When we think of ladies’ magazines today we think of glossy publications full of high fashion and outrageous looks. But, 19th century ladies’ magazines offered much more than just gorgeous gowns. They were the very picture of fashion, however they also provided inspiration for traditional women’s arts such as singing, embroidery, and poetry. At once etiquette, fashion and homemaking guide, ladies’ magazines were in very high demand, even as the Civil War thrust the country into chaos.
The average woman wanted to be up-to-date, but sometimes had to rely on small details to affect change to her wardrobe. Women of means could have anything they desired whipped up by a seamstress, but for the average woman, a slight change to their bonnet, cap, or jacket could be the difference between being fashionable and being embarrassingly behind the times. If a woman of average means was lucky enough to get hold of a fashion magazine, it would no doubt have influenced her creations.
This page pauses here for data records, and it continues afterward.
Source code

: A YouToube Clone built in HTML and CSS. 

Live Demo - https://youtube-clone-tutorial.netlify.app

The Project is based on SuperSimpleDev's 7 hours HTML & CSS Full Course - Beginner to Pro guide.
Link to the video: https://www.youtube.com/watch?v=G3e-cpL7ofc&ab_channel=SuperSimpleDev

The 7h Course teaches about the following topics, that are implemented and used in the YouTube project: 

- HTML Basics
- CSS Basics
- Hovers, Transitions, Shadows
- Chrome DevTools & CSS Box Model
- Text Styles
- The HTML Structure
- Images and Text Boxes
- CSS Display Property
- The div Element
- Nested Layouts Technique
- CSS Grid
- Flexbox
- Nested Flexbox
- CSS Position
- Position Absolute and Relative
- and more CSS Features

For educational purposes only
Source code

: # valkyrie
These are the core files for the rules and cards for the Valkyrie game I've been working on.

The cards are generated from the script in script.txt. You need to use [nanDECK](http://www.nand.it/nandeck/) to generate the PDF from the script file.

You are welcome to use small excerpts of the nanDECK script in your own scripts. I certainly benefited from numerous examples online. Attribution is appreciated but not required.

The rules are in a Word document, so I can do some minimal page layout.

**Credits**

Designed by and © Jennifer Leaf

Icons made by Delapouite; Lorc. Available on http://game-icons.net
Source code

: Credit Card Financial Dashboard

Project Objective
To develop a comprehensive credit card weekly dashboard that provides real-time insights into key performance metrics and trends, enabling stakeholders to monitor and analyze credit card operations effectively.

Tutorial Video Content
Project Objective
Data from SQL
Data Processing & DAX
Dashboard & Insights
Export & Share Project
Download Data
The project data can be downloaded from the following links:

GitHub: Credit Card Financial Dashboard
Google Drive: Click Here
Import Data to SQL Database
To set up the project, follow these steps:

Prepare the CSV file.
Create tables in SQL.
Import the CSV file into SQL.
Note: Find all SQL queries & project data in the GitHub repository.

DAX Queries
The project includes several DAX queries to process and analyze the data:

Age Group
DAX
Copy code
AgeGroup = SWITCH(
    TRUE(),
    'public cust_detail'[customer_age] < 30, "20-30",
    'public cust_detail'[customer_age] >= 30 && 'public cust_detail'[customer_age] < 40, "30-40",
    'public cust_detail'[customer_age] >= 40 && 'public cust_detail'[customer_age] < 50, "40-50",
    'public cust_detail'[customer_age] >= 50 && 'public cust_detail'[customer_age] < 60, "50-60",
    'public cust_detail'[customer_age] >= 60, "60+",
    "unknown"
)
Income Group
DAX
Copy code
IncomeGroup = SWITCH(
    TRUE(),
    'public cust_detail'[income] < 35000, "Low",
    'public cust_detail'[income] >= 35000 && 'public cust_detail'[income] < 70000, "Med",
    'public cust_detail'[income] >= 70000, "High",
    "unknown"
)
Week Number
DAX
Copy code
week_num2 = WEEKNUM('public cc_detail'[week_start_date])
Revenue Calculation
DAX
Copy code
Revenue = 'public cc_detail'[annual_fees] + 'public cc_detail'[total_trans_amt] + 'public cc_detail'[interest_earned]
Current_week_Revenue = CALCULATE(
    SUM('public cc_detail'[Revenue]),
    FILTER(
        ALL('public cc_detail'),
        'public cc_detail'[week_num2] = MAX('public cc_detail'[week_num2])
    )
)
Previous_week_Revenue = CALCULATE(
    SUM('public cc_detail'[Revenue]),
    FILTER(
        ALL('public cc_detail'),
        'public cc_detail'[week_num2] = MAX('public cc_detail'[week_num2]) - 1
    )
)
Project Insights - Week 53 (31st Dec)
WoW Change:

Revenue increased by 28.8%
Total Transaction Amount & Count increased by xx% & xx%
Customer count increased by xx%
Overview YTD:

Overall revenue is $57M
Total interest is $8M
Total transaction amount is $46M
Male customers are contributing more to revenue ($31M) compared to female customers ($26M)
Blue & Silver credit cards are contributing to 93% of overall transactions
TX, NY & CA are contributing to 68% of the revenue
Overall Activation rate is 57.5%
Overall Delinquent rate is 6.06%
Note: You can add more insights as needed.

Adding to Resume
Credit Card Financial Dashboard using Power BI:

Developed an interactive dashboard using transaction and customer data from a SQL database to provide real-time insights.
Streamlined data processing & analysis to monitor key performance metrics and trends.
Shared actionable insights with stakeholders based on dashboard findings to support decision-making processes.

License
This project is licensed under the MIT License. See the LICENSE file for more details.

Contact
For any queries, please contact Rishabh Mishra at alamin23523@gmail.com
Many fashion magazines around the world took their direction from French fashion magazines during this time.
19th century ladies’ magazines gave general style advice, like which colors to make your morning-cap from or which types of seam lines to reproduce in your home sewing. The ornate decorations along hems and on pockets were reproduced in high contrast for women to copy in their own designs.
Not just centered around fashion or looks, there were poems, stories, and songs inside each magazine. The idea was to help women to be well-rounded in their skills with a balance of literary knowledge, musical forte, and fashion sense. While advice, social commentary, and even advertisements were beginning to creep in towards the end of the Victorian era, ladies’ magazines usually contained very few controversial subjects, instead covering the concerns of the home, as was considered proper for ladies of the day.
Even as the Civil War caused mayhem all over the country, Godey’s Lady’s Magazine did not mention the war, instead churning out the poetry, fashion plate engravings, and crafts patterns that their readers clamored for. Because of their perceived neutrality and their perennially popular fashion, Godey’s was one of the publications so sought after by women in the Confederate South that copies were smuggled in by blockade-runners.
By the end of the century, fashion magazines began to take on a more modern tone. Publications started to reproduce richer images, sold more advertising space, and featured columns centered around gossip or advice. The advertisements selling ready-made goods increasingly came to replace many of the suggestions for handmade projects.
At a time when the home was everything to a woman, fashion magazines were not simply about how to look more chic. The fashions and stories were so popular that even in wartime, many women felt they could not do without them. Ladies’ magazines of the 1800s gave women the blueprints for becoming accomplished ladies, skilled in decorating their homes and always with a new song or story to while away the evening hours.